[Excerpts from a dataset]
╔══
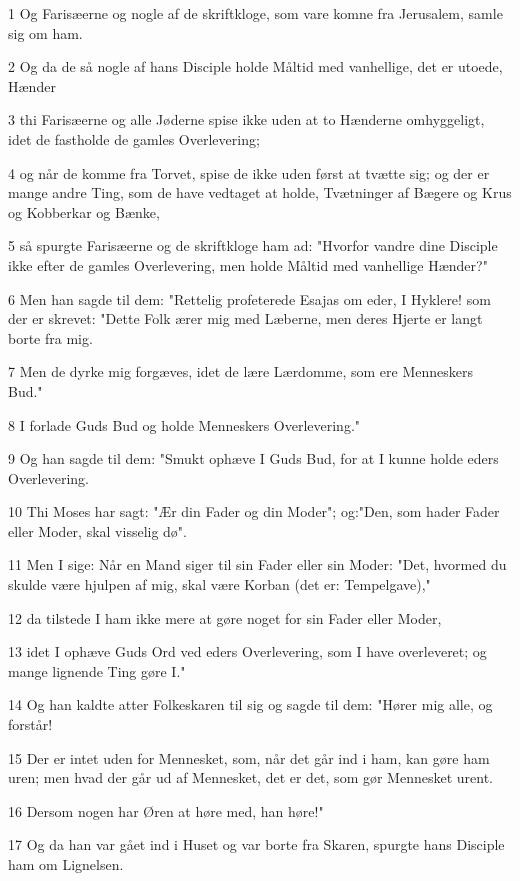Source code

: \par 1 Og Farisæerne og nogle af de skriftkloge, som vare komne fra Jerusalem, samle sig om ham.
\par 2 Og da de så nogle af hans Disciple holde Måltid med vanhellige, det er utoede, Hænder
\par 3 thi Farisæerne og alle Jøderne spise ikke uden at to Hænderne omhyggeligt, idet de fastholde de gamles Overlevering;
\par 4 og når de komme fra Torvet, spise de ikke uden først at tvætte sig; og der er mange andre Ting, som de have vedtaget at holde, Tvætninger af Bægere og Krus og Kobberkar og Bænke,
\par 5 så spurgte Farisæerne og de skriftkloge ham ad: "Hvorfor vandre dine Disciple ikke efter de gamles Overlevering, men holde Måltid med vanhellige Hænder?"
\par 6 Men han sagde til dem: "Rettelig profeterede Esajas om eder, I Hyklere! som der er skrevet: "Dette Folk ærer mig med Læberne, men deres Hjerte er langt borte fra mig.
\par 7 Men de dyrke mig forgæves, idet de lære Lærdomme, som ere Menneskers Bud."
\par 8 I forlade Guds Bud og holde Menneskers Overlevering."
\par 9 Og han sagde til dem: "Smukt ophæve I Guds Bud, for at I kunne holde eders Overlevering.
\par 10 Thi Moses har sagt: "Ær din Fader og din Moder"; og:"Den, som hader Fader eller Moder, skal visselig dø".
\par 11 Men I sige: Når en Mand siger til sin Fader eller sin Moder: "Det, hvormed du skulde være hjulpen af mig, skal være Korban (det er: Tempelgave),"
\par 12 da tilstede I ham ikke mere at gøre noget for sin Fader eller Moder,
\par 13 idet I ophæve Guds Ord ved eders Overlevering, som I have overleveret; og mange lignende Ting gøre I."
\par 14 Og han kaldte atter Folkeskaren til sig og sagde til dem: "Hører mig alle, og forstår!
\par 15 Der er intet uden for Mennesket, som, når det går ind i ham, kan gøre ham uren; men hvad der går ud af Mennesket, det er det, som gør Mennesket urent.
\par 16 Dersom nogen har Øren at høre med, han høre!"
\par 17 Og da han var gået ind i Huset og var borte fra Skaren, spurgte hans Disciple ham om Lignelsen.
╚══
* Exercise goal: The reply should consist solely of the lines above from the one that has "alle, og forstår!" through the one that has "16 Dersom nogen", reproduced exactly.

* Exercise output:
\par 14 Og han kaldte atter Folkeskaren til sig og sagde til dem: "Hører mig alle, og forstår!
\par 15 Der er intet uden for Mennesket, som, når det går ind i ham, kan gøre ham uren; men hvad der går ud af Mennesket, det er det, som gør Mennesket urent.
\par 16 Dersom nogen har Øren at høre med, han høre!"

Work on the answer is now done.